Como é que surgiu este novo projeto da Grosvenor House of Investments no seu percurso profissional?

Quando eu falei pela primeira vez com o Duarte Costa, que é o nosso Managing Partner, aquilo que ele me disse foi: “Estamos a criar um fundo que vai ser o primeiro de vários, que é o Sustainable Inovation Fund”. Gostei por ter duas palavras que são muito queridas para mim — sustentabilidade e inovação –, porque uma está sempre de mão dada com a outra. Muitas das soluções que nós temos para a sustentabilidade estão ligadas com tecnologia, então tem que se trabalhar também a área de inovação. E aquilo que ele me disse era que queria criar um fundo que se dedicasse, exclusivamente, a investimentos sustentáveis e inovadores, com uma clara capacidade de ter uma forte liderança nos setores onde se vão implementar e algum poder disruptivo. Os setores em que nos estamos a focar são a agricultura, a indústria, as energias renováveis, a economia azul, a saúde e as ciências da vida.

Em qual destes setores Portugal se destaca?

Portugal está a começar a dar cartas na área da economia azul. Sempre foi um país virado para o mar e, efetivamente, há muito que está a ser feito nesta área. O Sustainable Innovation Fund é um fundo de 50 milhões de euros, a sete anos.

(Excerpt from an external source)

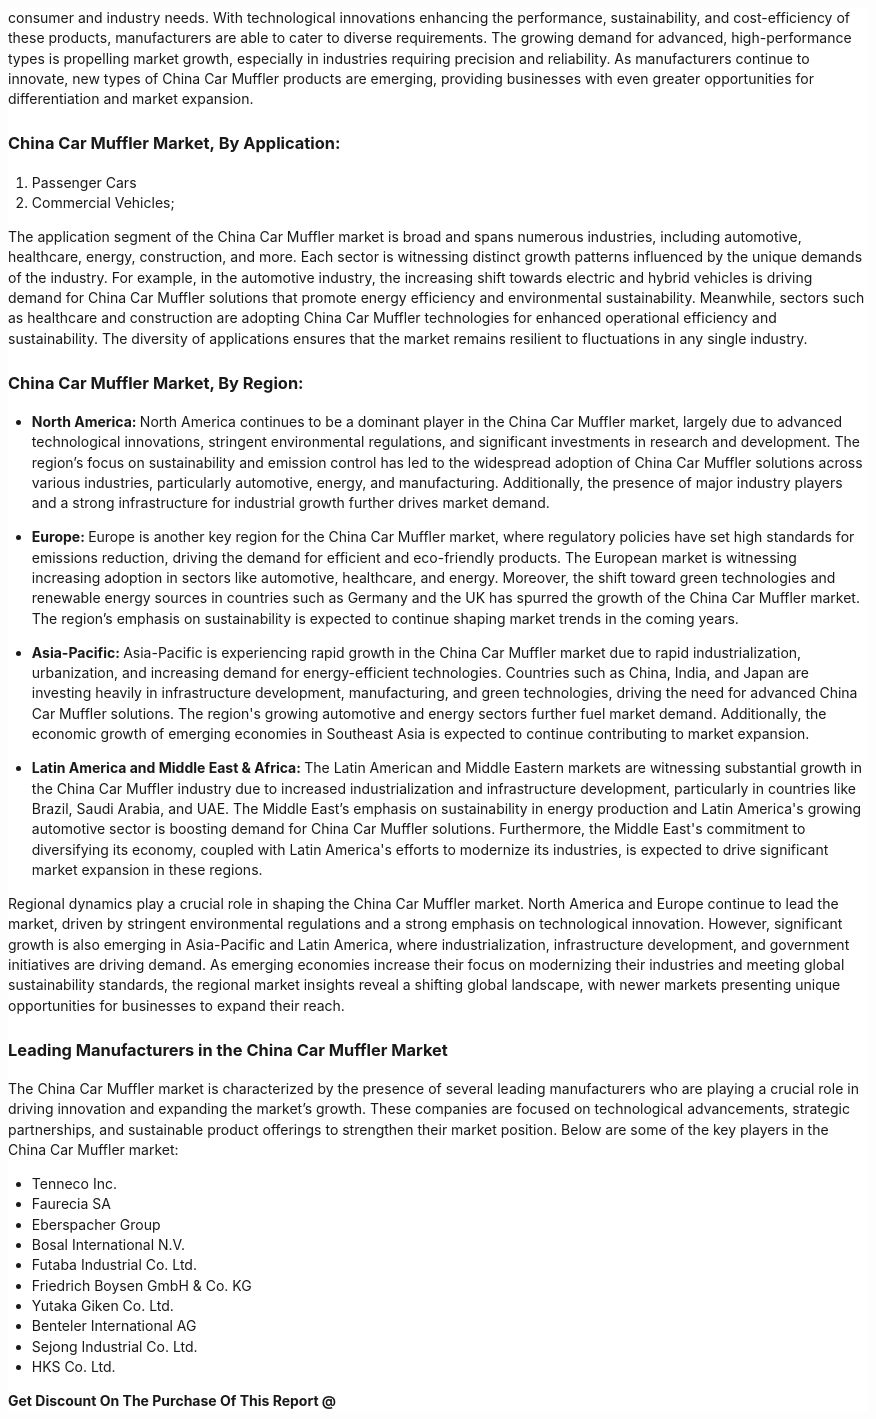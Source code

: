 consumer and industry needs. With technological innovations enhancing the performance, sustainability, and cost-efficiency of these products, manufacturers are able to cater to diverse requirements. The growing demand for advanced, high-performance types is propelling market growth, especially in industries requiring precision and reliability. As manufacturers continue to innovate, new types of China Car Muffler products are emerging, providing businesses with even greater opportunities for differentiation and market expansion.</p><h3>China Car Muffler Market,&nbsp;By Application:</h3><ol><li>Passenger Cars<li> Commercial Vehicles;</li></ol><p>The application segment of the China Car Muffler market is broad and spans numerous industries, including automotive, healthcare, energy, construction, and more. Each sector is witnessing distinct growth patterns influenced by the unique demands of the industry. For example, in the automotive industry, the increasing shift towards electric and hybrid vehicles is driving demand for China Car Muffler solutions that promote energy efficiency and environmental sustainability. Meanwhile, sectors such as healthcare and construction are adopting China Car Muffler technologies for enhanced operational efficiency and sustainability. The diversity of applications ensures that the market remains resilient to fluctuations in any single industry.</p><h3>China Car Muffler Market, By Region:</h3><ul><li><p><strong>North America:&nbsp;</strong>North America continues to be a dominant player in the China Car Muffler market, largely due to advanced technological innovations, stringent environmental regulations, and significant investments in research and development. The region&rsquo;s focus on sustainability and emission control has led to the widespread adoption of China Car Muffler solutions across various industries, particularly automotive, energy, and manufacturing. Additionally, the presence of major industry players and a strong infrastructure for industrial growth further drives market demand.</p></li><li><p><strong><strong>Europe:&nbsp;</strong></strong>Europe is another key region for the China Car Muffler market, where regulatory policies have set high standards for emissions reduction, driving the demand for efficient and eco-friendly products. The European market is witnessing increasing adoption in sectors like automotive, healthcare, and energy. Moreover, the shift toward green technologies and renewable energy sources in countries such as Germany and the UK has spurred the growth of the China Car Muffler market. The region&rsquo;s emphasis on sustainability is expected to continue shaping market trends in the coming years.</p></li><li><p><strong><strong>Asia-Pacific:&nbsp;</strong></strong>Asia-Pacific is experiencing rapid growth in the China Car Muffler market due to rapid industrialization, urbanization, and increasing demand for energy-efficient technologies. Countries such as China, India, and Japan are investing heavily in infrastructure development, manufacturing, and green technologies, driving the need for advanced China Car Muffler solutions. The region's growing automotive and energy sectors further fuel market demand. Additionally, the economic growth of emerging economies in Southeast Asia is expected to continue contributing to market expansion.</p></li><li><p><strong><strong>Latin America and Middle East &amp; Africa:&nbsp;</strong></strong>The Latin American and Middle Eastern markets are witnessing substantial growth in the China Car Muffler industry due to increased industrialization and infrastructure development, particularly in countries like Brazil, Saudi Arabia, and UAE. The Middle East&rsquo;s emphasis on sustainability in energy production and Latin America's growing automotive sector is boosting demand for China Car Muffler solutions. Furthermore, the Middle East's commitment to diversifying its economy, coupled with Latin America's efforts to modernize its industries, is expected to drive significant market expansion in these regions.</p></li></ul><p>Regional dynamics play a crucial role in shaping the China Car Muffler market. North America and Europe continue to lead the market, driven by stringent environmental regulations and a strong emphasis on technological innovation. However, significant growth is also emerging in Asia-Pacific and Latin America, where industrialization, infrastructure development, and government initiatives are driving demand. As emerging economies increase their focus on modernizing their industries and meeting global sustainability standards, the regional market insights reveal a shifting global landscape, with newer markets presenting unique opportunities for businesses to expand their reach.</p><h3><strong>Leading Manufacturers in the China Car Muffler Market</strong></h3><p>The China Car Muffler market is characterized by the presence of several leading manufacturers who are playing a crucial role in driving innovation and expanding the market&rsquo;s growth. These companies are focused on technological advancements, strategic partnerships, and sustainable product offerings to strengthen their market position. Below are some of the key players in the China Car Muffler market:</p></div><div class="article-main__content" data-test-id="publishing-text-block"><ul><li><span class="">Tenneco Inc.<li> Faurecia SA<li> Eberspacher Group<li> Bosal International N.V.<li> Futaba Industrial Co. Ltd.<li> Friedrich Boysen GmbH & Co. KG<li> Yutaka Giken Co. Ltd.<li> Benteler International AG<li> Sejong Industrial Co. Ltd.<li> HKS Co. Ltd.</span></li></ul></div><div class="article-main__content" data-test-id="publishing-text-block"><p><span class="font-[700]"><strong>Get Discount On The Purchase Of This Report @</strong>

Portanto, não faz sentido falar de sustentabilidade a curto prazo, então isto está traduzido num ciclo de investimento que nós temos definidos para o fundo. Um dos critérios de seleção que nós temos para o fundo é os projetos terem uma certificação da ANI – Agência Nacional de Inovação. Mas se os projetos não tiverem essa certificação, nós trabalhamos com eles a fim de a conseguirem. Nós estamos interessados em projetos que, potencialmente, tenham alinhamento com os critérios ESG. Se sentirmos que o potencial existe, a nossa proposta é: “Vamos levar este projeto ao nosso comité de investimento, mas nós temos que trabalhar convosco em definir melhor estas áreas”.

Portanto, se virem potencial não dizem logo que não e ajudam?

Exato. Nós queremos ter esta postura construtiva e dizer: “Vamos trabalhar a sustentabilidade”. A definição mais bonita que eu tive de sustentabilidade foi na Costa do Marfim, quando perguntava aos pequenos agricultores se eles sabiam o que era e houve uma senhora, que era a chefe da cooperativa, que me disse: “Sustentabilidade, para mim, é como abraçar um embondeiro. A gente não consegue abraçá-lo sozinho. Nós temos que o abraçar com todas as outras pessoas que a gente conhece”. É uma forma muito simples de falar de stakeholder engagement e a nossa postura com os nossos potenciais investimentos. Nós não fechamos a porta. Agora, se não virmos sustentabilidade, dizemos que não. E o projeto até pode ser muito rentável. Mas já se nota alguma diferença nos projetos que vêm destas gerações mais novas. Porque esse conhecimento e esse comprometimento estão lá.

É fácil encontrar em Portugal estes projetos sustentáveis e financeiramente rentáveis?

Sim. Quando eu me mudei para Portugal era-me relembrado várias vezes: “Miguel, não te esqueças que nós somos pequeninos”. Somos um país de pequena dimensão, o que tem vantagens, mas aquilo que me fascinou em Portugal é que existe uma cultura de empreendedorismo muito forte. E nós temos visto, não só empreendedores, mas também soluções propostas por eles, que são projetos incríveis. Outra coisa que também temos visto é que também existe um ecossistema de projetos e soluções desenvolvidas em Portugal, mas por empreendedores estrangeiros, que adotaram Portugal como o seu país. Então, existe esta amálgama muito interessante, que eu acho que torna Portugal um país muito interessante para trabalhar esta área.